EDIT: It seems you've edited the wanted length from 3 to 4. This invalidates my code, but you only need to set

consecutives[1:] & consecutives[:-1]

to

consecutives[2:] & consecutives[1:-1] & consecutives[:-2]

---

Here's a pointless generic version:

from numpy import arange, array, diff, where

def doubling_step_shifts(shifts):
    """
    When you apply a mask of some kind of all rotations,
    often the size of the last prints will allow shifts
    larger than 1. This is a helper for that.

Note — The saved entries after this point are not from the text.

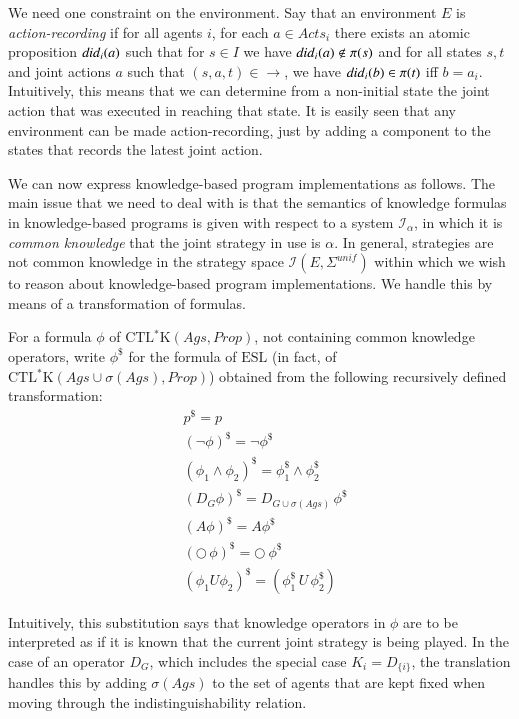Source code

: \documentclass[a4wide]{article}
\newcommand{\CTLsK}{\mbox{CTL$^*$K}}
\newcommand{\ESL}{\mbox{ESL}}
\newcommand{\trans}{\rightarrow}
\newcommand{\until}{U}
\newcommand{\Prop}{Prop}
\theoremstyle{examplesty}
\newcommand{\strat}{\sigma}
\newcommand{\Ags}{\mathit{Ags}}
\newcommand{\I}{\mathcal{I}}
\newcommand{\Env}{E}
\newcommand{\Acts}{\mathit{Acts}}
\newcommand{\nxt}{\Circle}
\newcommand{\unif}{\mathit{unif}}
\newcommand{\Strat}{\Sigma}
\begin{document}
We need one constraint on the environment. 
Say that an environment $\Env$ is {\em action-recording} if 
for all agents $i$,  
for each $a\in \Acts_i$
there exists an  atomic  proposition $\mathit{did}_i(a)$ such that  for $s\in I$ we have $\mathit{did}_i(a) \not \in \pi(s)$ 
and for all states $s,t$ and joint actions $a$ such that $(s,a,t) \in \trans$, 
we have $\mathit{did}_i(b) \in \pi(t)$ iff $b= a_i$.
Intuitively, this means that we can determine from a non-initial state the joint action 
that was executed in reaching that state. 
It is easily seen that any environment can be made action-recording, just by adding 
a component to the states that records the latest joint action. 

We can now express  knowledge-based program 
implementations as follows.  The main issue that we need to 
deal with is that the semantics of knowledge formulas in knowledge-based programs 
is given with respect to a system $\I_\alpha$, in which it 
is {\em common knowledge} that the joint strategy in use is $\alpha$. 
In general, strategies are not common knowledge in the strategy space 
$\I(\Env, \Strat^\unif)$
within which we wish to reason about knowledge-based program implementations.  
We handle this by means of a transformation of formulas. 

\newcommand{\trlk}[1]{#1^\$}

For a formula 
$\phi$ of $\CTLsK(\Ags,\Prop)$, 
not containing common knowledge operators,
write $\trlk{\phi}$ for the formula of $\ESL$ 
(in fact, of 
$\CTLsK(\Ags \cup \strat(\Ags), \Prop)$)
obtained from the
following recursively defined transformation: 
\begin{align*} 
& \trlk{p} = p \\ 
&  \trlk{(\neg \phi)} = \neg \trlk{\phi} \\
& \trlk{(\phi_1\land \phi_2)} = \trlk{\phi_1} \land \trlk{\phi_2} \\ 
&  \trlk{(D_G\phi)}  = D_{G\cup \strat(\Ags)}\, \trlk{\phi}  \\ 
& 
\trlk{(A \phi)} = A \trlk{\phi} \\
& 
\trlk{ (\nxt \, \phi) } = \nxt ~ \trlk{\phi} \\
& \trlk{(\phi_1 \until \phi_2)} =  (\trlk{\phi_1}\,  \until \, \trlk{\phi_2})
\end{align*} 


Intuitively, this substitution says that knowledge operators  in $\phi$ are to be interpreted as if 
it is  known that the current joint strategy is being played. In the case of an operator 
$D_G$, 
which includes the special case 
$K_i = D_{\{i\}}$, 
the 
translation handles this by adding $\strat(\Ags)$ to the set of agents that are kept fixed when moving through the
indistinguishability relation.
\end{document}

    A mask is assumed to exist before invocation, as
    this is typically called repeatedly on the mask or
    a copy.
    """
    # Total shift
    subtotal = 1
    step = 1

    # While the shifts won't overflow
    while subtotal + step < shifts:
        yield step
        subtotal += step
        step *= 2

    # Make up the remainder
    if shifts - subtotal > 0:
        yield shifts - subtotal

def consecutive_indexes_of_length(numbers, length):
    # Constructing "consecutives" creates a
    # minimum mask of 1, whereas this would need
    # a mask of 0, so we special-case these
    if length <= 1:
        return arange(numbers.size)

    # Mask of consecutive numbers
    consecutives = diff(numbers) == 1
    consecutives.resize(numbers.size)

    # Recursively reapply mask to cover lengths too short
    for i in doubling_step_shifts(length-1):
        consecutives[:-i] &= consecutives[i:]

    # Reextend those lengths
    for i in doubling_step_shifts(length):
        consecutives[i:] = consecutives[i:] | consecutives[:-i]

    # Give the indexes
    return where(consecutives)[0]

EDIT: Made a lot faster (numpy.roll is slow).

And some tests:

numbers = array([1, 2, 3, 4, 5, 6, 9, 10, 11, 14, 17, 18, 19, 20, 21])

consecutive_indexes_of_length(numbers, 1)
#>>> array([ 0,  1,  2,  3,  4,  5,  6,  7,  8,  9, 10, 11, 12, 13, 14])
consecutive_indexes_of_length(numbers, 2)
#>>> array([ 0,  1,  2,  3,  4,  5,  6,  7,  8, 10, 11, 12, 13, 14])
consecutive_indexes_of_length(numbers, 3)
#>>> array([ 0,  1,  2,  3,  4,  5,  6,  7,  8, 10, 11, 12, 13, 14])
consecutive_indexes_of_length(numbers, 4)
#>>> array([ 0,  1,  2,  3,  4,  5, 10, 11, 12, 13, 14])
consecutive_indexes_of_length(numbers, 5)
#>>> array([ 0,  1,  2,  3,  4,  5, 10, 11, 12, 13, 14])
consecutive_indexes_of_length(numbers, 6)
#>>> array([0, 1, 2, 3, 4, 5])
consecutive_indexes_of_length(numbers, 7)
#>>> array([], dtype=int64)

Why? No reason. It's O(n log k) where n is the number of elements in the list and k is GROUPSIZE, so don't use it for massively large GROUPSIZE. However, it should be reasonably fast for pretty much all group sizes.

EDIT: It's now quite fast. I bet Cython'll be faster, but this is fine as it is.

This implementation has the advantage of being relatively simple, extendable and using very primitive operations. This might not be faster than a Cython loop except for very small inputs.